→ **Listed records**:

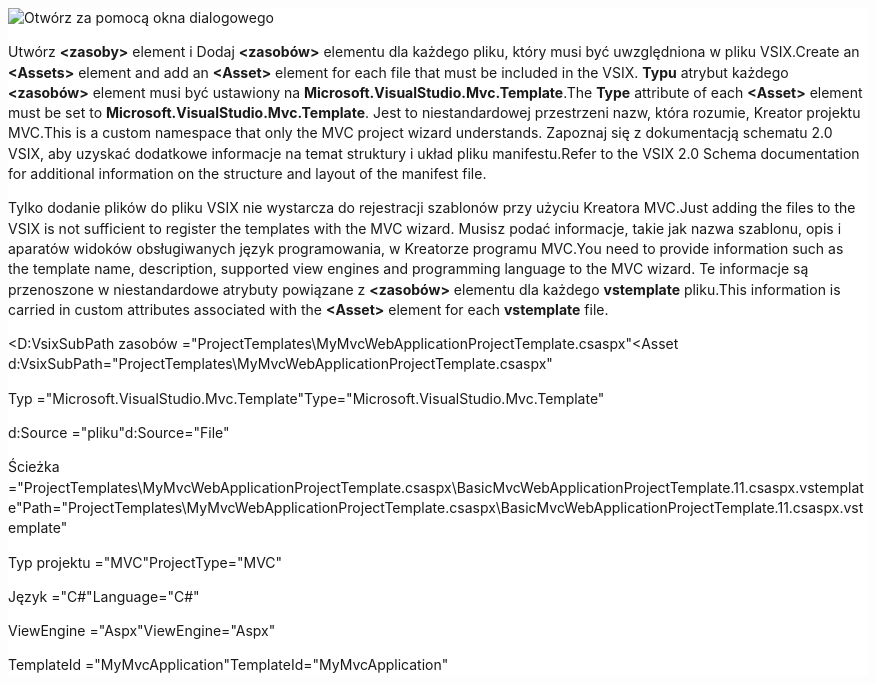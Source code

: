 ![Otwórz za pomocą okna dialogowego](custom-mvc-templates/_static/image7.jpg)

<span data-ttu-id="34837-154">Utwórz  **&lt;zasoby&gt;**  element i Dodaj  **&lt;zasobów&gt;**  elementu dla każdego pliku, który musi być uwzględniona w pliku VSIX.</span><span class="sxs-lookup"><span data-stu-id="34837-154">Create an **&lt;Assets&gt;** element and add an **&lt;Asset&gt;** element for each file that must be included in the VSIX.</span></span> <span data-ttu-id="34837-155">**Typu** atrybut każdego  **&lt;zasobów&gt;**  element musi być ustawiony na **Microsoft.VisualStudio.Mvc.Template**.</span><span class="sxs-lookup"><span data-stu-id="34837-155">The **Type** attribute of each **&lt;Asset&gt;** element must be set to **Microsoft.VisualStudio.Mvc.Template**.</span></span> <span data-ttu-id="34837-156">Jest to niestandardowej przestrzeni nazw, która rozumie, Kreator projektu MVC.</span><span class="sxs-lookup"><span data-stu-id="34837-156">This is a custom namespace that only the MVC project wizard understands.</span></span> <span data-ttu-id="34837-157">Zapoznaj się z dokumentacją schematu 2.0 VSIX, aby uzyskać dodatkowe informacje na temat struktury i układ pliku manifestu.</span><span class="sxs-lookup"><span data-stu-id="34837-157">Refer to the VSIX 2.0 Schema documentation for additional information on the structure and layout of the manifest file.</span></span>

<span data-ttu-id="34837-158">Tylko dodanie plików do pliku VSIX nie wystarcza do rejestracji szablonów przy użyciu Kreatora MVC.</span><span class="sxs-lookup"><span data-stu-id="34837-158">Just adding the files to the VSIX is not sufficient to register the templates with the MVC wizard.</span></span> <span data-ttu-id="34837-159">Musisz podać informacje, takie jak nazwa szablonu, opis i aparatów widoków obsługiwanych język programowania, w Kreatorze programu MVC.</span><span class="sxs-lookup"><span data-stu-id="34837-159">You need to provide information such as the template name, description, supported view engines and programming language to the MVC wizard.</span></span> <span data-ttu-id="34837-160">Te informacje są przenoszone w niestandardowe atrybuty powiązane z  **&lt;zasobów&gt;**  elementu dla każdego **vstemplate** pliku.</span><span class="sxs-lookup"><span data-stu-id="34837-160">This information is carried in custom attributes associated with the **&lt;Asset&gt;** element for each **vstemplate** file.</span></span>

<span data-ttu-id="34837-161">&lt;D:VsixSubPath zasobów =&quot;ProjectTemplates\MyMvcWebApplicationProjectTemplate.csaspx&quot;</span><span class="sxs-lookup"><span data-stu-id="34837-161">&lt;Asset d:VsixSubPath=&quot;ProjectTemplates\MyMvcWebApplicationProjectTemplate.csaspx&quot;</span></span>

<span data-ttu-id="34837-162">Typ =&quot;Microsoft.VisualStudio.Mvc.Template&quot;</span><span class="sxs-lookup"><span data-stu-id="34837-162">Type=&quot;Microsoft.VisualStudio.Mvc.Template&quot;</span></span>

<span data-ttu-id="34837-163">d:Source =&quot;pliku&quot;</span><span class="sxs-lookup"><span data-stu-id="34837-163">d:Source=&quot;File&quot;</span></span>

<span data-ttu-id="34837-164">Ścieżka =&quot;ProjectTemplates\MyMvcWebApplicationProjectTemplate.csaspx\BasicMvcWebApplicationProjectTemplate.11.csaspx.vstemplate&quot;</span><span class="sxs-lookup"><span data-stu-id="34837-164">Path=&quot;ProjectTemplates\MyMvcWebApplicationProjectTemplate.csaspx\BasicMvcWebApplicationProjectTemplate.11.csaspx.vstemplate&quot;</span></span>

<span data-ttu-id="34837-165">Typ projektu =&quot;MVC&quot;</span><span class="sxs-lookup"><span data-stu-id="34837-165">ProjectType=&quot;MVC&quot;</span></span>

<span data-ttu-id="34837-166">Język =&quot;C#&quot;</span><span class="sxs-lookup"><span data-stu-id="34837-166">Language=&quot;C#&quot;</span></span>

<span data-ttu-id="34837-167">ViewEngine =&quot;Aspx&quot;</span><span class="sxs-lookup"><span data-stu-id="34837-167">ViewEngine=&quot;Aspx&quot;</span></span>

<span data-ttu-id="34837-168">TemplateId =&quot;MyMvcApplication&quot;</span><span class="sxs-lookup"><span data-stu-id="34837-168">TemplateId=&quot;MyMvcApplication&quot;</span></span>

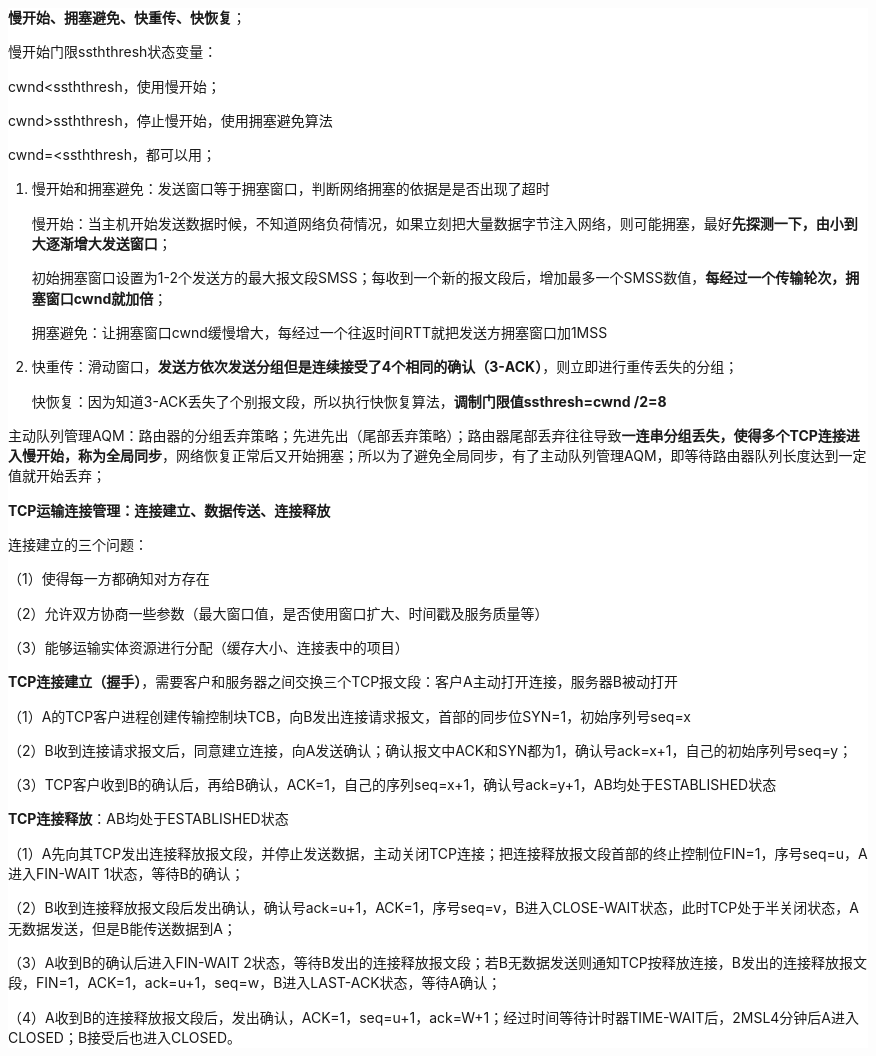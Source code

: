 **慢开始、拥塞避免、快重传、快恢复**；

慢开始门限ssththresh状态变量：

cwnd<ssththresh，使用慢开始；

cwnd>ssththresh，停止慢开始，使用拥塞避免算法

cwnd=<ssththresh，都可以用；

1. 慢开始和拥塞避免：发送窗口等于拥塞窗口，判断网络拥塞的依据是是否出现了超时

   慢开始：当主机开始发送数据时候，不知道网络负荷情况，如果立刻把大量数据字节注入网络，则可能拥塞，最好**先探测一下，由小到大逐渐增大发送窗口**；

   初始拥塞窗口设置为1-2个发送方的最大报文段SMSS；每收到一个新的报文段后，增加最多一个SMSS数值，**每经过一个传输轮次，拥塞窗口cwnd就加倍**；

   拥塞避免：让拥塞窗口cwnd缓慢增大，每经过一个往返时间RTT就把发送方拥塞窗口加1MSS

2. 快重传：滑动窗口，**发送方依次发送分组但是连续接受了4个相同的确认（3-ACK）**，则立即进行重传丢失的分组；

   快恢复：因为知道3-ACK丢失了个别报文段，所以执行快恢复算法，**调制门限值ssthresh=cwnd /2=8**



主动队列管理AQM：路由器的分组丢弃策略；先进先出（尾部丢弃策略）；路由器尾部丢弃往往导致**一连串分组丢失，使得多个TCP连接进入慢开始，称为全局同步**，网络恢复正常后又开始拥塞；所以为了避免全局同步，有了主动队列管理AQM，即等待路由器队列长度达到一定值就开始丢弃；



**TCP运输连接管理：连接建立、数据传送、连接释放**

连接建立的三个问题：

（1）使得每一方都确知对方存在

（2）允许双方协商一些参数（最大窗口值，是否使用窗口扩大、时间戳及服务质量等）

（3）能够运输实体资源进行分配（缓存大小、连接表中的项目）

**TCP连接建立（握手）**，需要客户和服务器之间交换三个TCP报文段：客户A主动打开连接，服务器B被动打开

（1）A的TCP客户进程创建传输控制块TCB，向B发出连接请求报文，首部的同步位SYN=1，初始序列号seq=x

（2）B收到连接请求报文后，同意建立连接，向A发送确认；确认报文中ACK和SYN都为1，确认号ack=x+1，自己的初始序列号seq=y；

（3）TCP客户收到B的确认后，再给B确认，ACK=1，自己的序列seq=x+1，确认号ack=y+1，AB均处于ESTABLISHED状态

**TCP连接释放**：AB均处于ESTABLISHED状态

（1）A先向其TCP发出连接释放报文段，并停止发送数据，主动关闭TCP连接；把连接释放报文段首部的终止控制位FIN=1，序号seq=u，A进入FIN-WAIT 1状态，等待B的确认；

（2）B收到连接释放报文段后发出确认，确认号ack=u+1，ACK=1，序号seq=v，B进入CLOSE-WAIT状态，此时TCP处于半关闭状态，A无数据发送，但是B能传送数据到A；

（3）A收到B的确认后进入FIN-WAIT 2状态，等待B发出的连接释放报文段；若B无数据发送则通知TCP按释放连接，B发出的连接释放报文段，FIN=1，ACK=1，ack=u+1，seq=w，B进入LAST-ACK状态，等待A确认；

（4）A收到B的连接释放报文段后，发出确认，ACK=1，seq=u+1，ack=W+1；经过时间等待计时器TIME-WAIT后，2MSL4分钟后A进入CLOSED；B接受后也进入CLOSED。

→ **Exercise requirements**: Each line above is to be repeated exactly as written; no picture is carried over.

→ **Exercise result**:
Source code

: ![Otwórz za pomocą okna dialogowego](custom-mvc-templates/_static/image7.jpg)

<span data-ttu-id="34837-154">Utwórz  **&lt;zasoby&gt;**  element i Dodaj  **&lt;zasobów&gt;**  elementu dla każdego pliku, który musi być uwzględniona w pliku VSIX.</span><span class="sxs-lookup"><span data-stu-id="34837-154">Create an **&lt;Assets&gt;** element and add an **&lt;Asset&gt;** element for each file that must be included in the VSIX.</span></span> <span data-ttu-id="34837-155">**Typu** atrybut każdego  **&lt;zasobów&gt;**  element musi być ustawiony na **Microsoft.VisualStudio.Mvc.Template**.</span><span class="sxs-lookup"><span data-stu-id="34837-155">The **Type** attribute of each **&lt;Asset&gt;** element must be set to **Microsoft.VisualStudio.Mvc.Template**.</span></span> <span data-ttu-id="34837-156">Jest to niestandardowej przestrzeni nazw, która rozumie, Kreator projektu MVC.</span><span class="sxs-lookup"><span data-stu-id="34837-156">This is a custom namespace that only the MVC project wizard understands.</span></span> <span data-ttu-id="34837-157">Zapoznaj się z dokumentacją schematu 2.0 VSIX, aby uzyskać dodatkowe informacje na temat struktury i układ pliku manifestu.</span><span class="sxs-lookup"><span data-stu-id="34837-157">Refer to the VSIX 2.0 Schema documentation for additional information on the structure and layout of the manifest file.</span></span>

<span data-ttu-id="34837-158">Tylko dodanie plików do pliku VSIX nie wystarcza do rejestracji szablonów przy użyciu Kreatora MVC.</span><span class="sxs-lookup"><span data-stu-id="34837-158">Just adding the files to the VSIX is not sufficient to register the templates with the MVC wizard.</span></span> <span data-ttu-id="34837-159">Musisz podać informacje, takie jak nazwa szablonu, opis i aparatów widoków obsługiwanych język programowania, w Kreatorze programu MVC.</span><span class="sxs-lookup"><span data-stu-id="34837-159">You need to provide information such as the template name, description, supported view engines and programming language to the MVC wizard.</span></span> <span data-ttu-id="34837-160">Te informacje są przenoszone w niestandardowe atrybuty powiązane z  **&lt;zasobów&gt;**  elementu dla każdego **vstemplate** pliku.</span><span class="sxs-lookup"><span data-stu-id="34837-160">This information is carried in custom attributes associated with the **&lt;Asset&gt;** element for each **vstemplate** file.</span></span>

<span data-ttu-id="34837-161">&lt;D:VsixSubPath zasobów =&quot;ProjectTemplates\MyMvcWebApplicationProjectTemplate.csaspx&quot;</span><span class="sxs-lookup"><span data-stu-id="34837-161">&lt;Asset d:VsixSubPath=&quot;ProjectTemplates\MyMvcWebApplicationProjectTemplate.csaspx&quot;</span></span>

<span data-ttu-id="34837-162">Typ =&quot;Microsoft.VisualStudio.Mvc.Template&quot;</span><span class="sxs-lookup"><span data-stu-id="34837-162">Type=&quot;Microsoft.VisualStudio.Mvc.Template&quot;</span></span>

<span data-ttu-id="34837-163">d:Source =&quot;pliku&quot;</span><span class="sxs-lookup"><span data-stu-id="34837-163">d:Source=&quot;File&quot;</span></span>

<span data-ttu-id="34837-164">Ścieżka =&quot;ProjectTemplates\MyMvcWebApplicationProjectTemplate.csaspx\BasicMvcWebApplicationProjectTemplate.11.csaspx.vstemplate&quot;</span><span class="sxs-lookup"><span data-stu-id="34837-164">Path=&quot;ProjectTemplates\MyMvcWebApplicationProjectTemplate.csaspx\BasicMvcWebApplicationProjectTemplate.11.csaspx.vstemplate&quot;</span></span>

<span data-ttu-id="34837-165">Typ projektu =&quot;MVC&quot;</span><span class="sxs-lookup"><span data-stu-id="34837-165">ProjectType=&quot;MVC&quot;</span></span>

<span data-ttu-id="34837-166">Język =&quot;C#&quot;</span><span class="sxs-lookup"><span data-stu-id="34837-166">Language=&quot;C#&quot;</span></span>

<span data-ttu-id="34837-167">ViewEngine =&quot;Aspx&quot;</span><span class="sxs-lookup"><span data-stu-id="34837-167">ViewEngine=&quot;Aspx&quot;</span></span>

<span data-ttu-id="34837-168">TemplateId =&quot;MyMvcApplication&quot;</span><span class="sxs-lookup"><span data-stu-id="34837-168">TemplateId=&quot;MyMvcApplication&quot;</span></span>

Source code

: **慢开始、拥塞避免、快重传、快恢复**；

慢开始门限ssththresh状态变量：

cwnd<ssththresh，使用慢开始；

cwnd>ssththresh，停止慢开始，使用拥塞避免算法

cwnd=<ssththresh，都可以用；

1. 慢开始和拥塞避免：发送窗口等于拥塞窗口，判断网络拥塞的依据是是否出现了超时

   慢开始：当主机开始发送数据时候，不知道网络负荷情况，如果立刻把大量数据字节注入网络，则可能拥塞，最好**先探测一下，由小到大逐渐增大发送窗口**；

   初始拥塞窗口设置为1-2个发送方的最大报文段SMSS；每收到一个新的报文段后，增加最多一个SMSS数值，**每经过一个传输轮次，拥塞窗口cwnd就加倍**；

   拥塞避免：让拥塞窗口cwnd缓慢增大，每经过一个往返时间RTT就把发送方拥塞窗口加1MSS

2. 快重传：滑动窗口，**发送方依次发送分组但是连续接受了4个相同的确认（3-ACK）**，则立即进行重传丢失的分组；

   快恢复：因为知道3-ACK丢失了个别报文段，所以执行快恢复算法，**调制门限值ssthresh=cwnd /2=8**



主动队列管理AQM：路由器的分组丢弃策略；先进先出（尾部丢弃策略）；路由器尾部丢弃往往导致**一连串分组丢失，使得多个TCP连接进入慢开始，称为全局同步**，网络恢复正常后又开始拥塞；所以为了避免全局同步，有了主动队列管理AQM，即等待路由器队列长度达到一定值就开始丢弃；



**TCP运输连接管理：连接建立、数据传送、连接释放**

连接建立的三个问题：

（1）使得每一方都确知对方存在

（2）允许双方协商一些参数（最大窗口值，是否使用窗口扩大、时间戳及服务质量等）

（3）能够运输实体资源进行分配（缓存大小、连接表中的项目）

**TCP连接建立（握手）**，需要客户和服务器之间交换三个TCP报文段：客户A主动打开连接，服务器B被动打开

（1）A的TCP客户进程创建传输控制块TCB，向B发出连接请求报文，首部的同步位SYN=1，初始序列号seq=x

（2）B收到连接请求报文后，同意建立连接，向A发送确认；确认报文中ACK和SYN都为1，确认号ack=x+1，自己的初始序列号seq=y；

（3）TCP客户收到B的确认后，再给B确认，ACK=1，自己的序列seq=x+1，确认号ack=y+1，AB均处于ESTABLISHED状态

**TCP连接释放**：AB均处于ESTABLISHED状态

（1）A先向其TCP发出连接释放报文段，并停止发送数据，主动关闭TCP连接；把连接释放报文段首部的终止控制位FIN=1，序号seq=u，A进入FIN-WAIT 1状态，等待B的确认；

（2）B收到连接释放报文段后发出确认，确认号ack=u+1，ACK=1，序号seq=v，B进入CLOSE-WAIT状态，此时TCP处于半关闭状态，A无数据发送，但是B能传送数据到A；

（3）A收到B的确认后进入FIN-WAIT 2状态，等待B发出的连接释放报文段；若B无数据发送则通知TCP按释放连接，B发出的连接释放报文段，FIN=1，ACK=1，ack=u+1，seq=w，B进入LAST-ACK状态，等待A确认；

（4）A收到B的连接释放报文段后，发出确认，ACK=1，seq=u+1，ack=W+1；经过时间等待计时器TIME-WAIT后，2MSL4分钟后A进入CLOSED；B接受后也进入CLOSED。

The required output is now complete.